The story is told in hindsight, with both Caitlin and Martin revealing events and situations that were not present in their letters. Martin's poverty was beyond what twelve-year-old Caitlin was capable of understanding, and he reveals the extent of it only much later. Initially, he wants to focus on what the two had in common, as if they were both normal kids.
When the letters begin, Caitlin is as shallow and privileged as many American middle schoolers can be in an affluent society. With little experience outside of their own families and communities, they don't yet realize what it is to be without the things they take for granted--food, clothing, housing. American children are often sheltered and unaware--in any real sense---of the effects of poverty, even in their own communities. This is, of course, true of many adults as well.
Martin's experiences come as an eye-opener for readers. And most of the readers of this book will be American middle-schoolers. The stories of Caitlin and Martin should have an impact on how young people begin to process a broader world.
Martin is persistent. He never gives up, and eventually, with the help of Caitlin and her family, attends an American university and builds a successful career. Still friends years later, the two relate the story of the impact the letters had on each of them.
Little, Brown Books for Young Readers
2015. Print length: 392 pages.
In 2018, I read the first of the Ravenwood Mysteries, then the second, third, and fourth. The more I read the more I enjoyed them (always fortunate).
The Devil's Teeth is book #5, and I was delighted to get back to a cast of characters that continued to grow on me with each book.
For pure rollicking adventure, wit, and historical inspiration, these books have all been a pleasure of escapism. The Devil's Teeth is somewhat tamer, as Bel has been confined to an asylum. Not that this has done much to contain her.
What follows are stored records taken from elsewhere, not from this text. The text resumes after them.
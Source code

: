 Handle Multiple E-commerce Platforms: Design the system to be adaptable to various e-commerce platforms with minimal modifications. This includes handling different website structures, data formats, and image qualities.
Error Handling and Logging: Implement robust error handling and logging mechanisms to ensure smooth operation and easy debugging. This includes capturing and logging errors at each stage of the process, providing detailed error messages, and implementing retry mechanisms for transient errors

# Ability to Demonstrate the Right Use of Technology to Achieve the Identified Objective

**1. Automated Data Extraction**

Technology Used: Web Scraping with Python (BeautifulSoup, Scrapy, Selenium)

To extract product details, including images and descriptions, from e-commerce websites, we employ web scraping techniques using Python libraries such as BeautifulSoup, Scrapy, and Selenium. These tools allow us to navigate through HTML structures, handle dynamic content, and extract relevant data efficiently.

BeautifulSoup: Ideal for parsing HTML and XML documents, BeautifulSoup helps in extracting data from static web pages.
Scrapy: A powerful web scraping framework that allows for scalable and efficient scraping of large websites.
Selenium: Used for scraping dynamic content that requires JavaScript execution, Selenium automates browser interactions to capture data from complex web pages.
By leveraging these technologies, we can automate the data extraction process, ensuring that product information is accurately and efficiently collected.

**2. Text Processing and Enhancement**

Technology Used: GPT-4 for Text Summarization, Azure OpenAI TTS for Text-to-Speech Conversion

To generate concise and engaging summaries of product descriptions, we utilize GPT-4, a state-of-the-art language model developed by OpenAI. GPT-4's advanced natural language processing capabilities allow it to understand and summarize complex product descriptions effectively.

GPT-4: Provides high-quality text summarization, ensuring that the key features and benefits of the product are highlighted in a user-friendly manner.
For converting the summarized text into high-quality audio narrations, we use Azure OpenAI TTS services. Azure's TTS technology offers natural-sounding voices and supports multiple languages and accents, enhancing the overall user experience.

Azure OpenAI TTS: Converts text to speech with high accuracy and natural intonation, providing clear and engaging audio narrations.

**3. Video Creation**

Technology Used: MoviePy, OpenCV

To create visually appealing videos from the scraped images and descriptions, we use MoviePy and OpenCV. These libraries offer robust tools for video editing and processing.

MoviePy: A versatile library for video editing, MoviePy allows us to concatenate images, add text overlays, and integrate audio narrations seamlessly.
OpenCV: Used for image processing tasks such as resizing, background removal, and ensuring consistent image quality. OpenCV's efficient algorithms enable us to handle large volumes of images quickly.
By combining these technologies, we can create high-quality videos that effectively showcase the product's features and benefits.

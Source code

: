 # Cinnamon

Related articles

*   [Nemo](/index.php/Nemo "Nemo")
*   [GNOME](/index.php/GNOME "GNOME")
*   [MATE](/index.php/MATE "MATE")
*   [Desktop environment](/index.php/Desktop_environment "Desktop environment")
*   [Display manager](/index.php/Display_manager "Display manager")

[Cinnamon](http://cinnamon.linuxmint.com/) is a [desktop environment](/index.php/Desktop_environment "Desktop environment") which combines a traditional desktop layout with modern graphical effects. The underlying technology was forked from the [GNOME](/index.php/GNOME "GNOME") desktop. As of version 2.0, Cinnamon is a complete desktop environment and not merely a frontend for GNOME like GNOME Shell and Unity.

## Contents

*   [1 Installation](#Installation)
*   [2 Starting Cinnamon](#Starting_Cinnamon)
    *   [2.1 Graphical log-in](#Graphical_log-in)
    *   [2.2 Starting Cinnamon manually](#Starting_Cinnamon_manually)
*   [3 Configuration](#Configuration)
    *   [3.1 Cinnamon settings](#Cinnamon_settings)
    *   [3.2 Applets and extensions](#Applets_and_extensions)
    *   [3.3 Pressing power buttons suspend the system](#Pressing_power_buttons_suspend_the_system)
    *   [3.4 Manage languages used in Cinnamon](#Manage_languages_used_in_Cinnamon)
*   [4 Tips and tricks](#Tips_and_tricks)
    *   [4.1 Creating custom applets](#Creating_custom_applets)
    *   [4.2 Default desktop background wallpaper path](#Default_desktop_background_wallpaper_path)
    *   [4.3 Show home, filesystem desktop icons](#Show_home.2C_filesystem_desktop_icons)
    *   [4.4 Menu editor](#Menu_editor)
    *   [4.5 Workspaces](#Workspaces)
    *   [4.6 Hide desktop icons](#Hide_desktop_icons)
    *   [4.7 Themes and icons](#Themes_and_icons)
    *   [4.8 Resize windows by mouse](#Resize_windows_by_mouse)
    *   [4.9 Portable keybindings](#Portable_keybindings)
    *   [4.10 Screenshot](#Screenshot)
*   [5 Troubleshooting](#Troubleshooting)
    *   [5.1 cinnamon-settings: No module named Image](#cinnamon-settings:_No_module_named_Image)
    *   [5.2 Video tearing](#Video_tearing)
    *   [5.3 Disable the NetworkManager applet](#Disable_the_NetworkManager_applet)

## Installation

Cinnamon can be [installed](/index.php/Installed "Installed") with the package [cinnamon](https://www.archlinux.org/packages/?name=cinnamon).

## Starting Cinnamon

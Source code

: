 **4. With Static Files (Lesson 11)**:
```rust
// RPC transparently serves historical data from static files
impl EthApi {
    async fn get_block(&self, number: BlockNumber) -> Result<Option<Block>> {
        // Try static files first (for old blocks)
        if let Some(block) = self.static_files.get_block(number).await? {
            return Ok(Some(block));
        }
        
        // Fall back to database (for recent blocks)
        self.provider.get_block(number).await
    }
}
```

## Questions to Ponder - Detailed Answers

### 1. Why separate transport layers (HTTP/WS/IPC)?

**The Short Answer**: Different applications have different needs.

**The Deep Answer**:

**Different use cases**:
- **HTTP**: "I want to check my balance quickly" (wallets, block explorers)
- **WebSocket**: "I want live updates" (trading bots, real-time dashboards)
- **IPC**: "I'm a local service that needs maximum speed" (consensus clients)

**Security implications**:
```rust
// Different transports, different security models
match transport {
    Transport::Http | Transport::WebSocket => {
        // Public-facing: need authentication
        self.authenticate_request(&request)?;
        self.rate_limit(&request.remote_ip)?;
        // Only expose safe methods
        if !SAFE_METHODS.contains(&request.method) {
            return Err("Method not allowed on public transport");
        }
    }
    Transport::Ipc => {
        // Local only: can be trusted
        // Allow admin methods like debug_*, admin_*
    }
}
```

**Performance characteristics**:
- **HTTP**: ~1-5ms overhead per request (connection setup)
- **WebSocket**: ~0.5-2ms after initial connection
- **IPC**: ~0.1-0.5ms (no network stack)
In San Francisco, Atticus Riot has his own problems with the agency, his caseload, and the two daughters he has adopted.
Sabrina Flynn uses the history of San Francisco and the raucous Barbary Coast as inspiration for both characters and events. In the midst of the adventure, other topics like misogyny, racism, political corruption, all the vices of the Barbary Coast and China Town.
Action packed and characters that leave the page and engage your imagination. A Victorian mystery series that is one romp after another.
Ink & Sea Publ.
Victorian Mystery. 2019. Print length: 352 pages.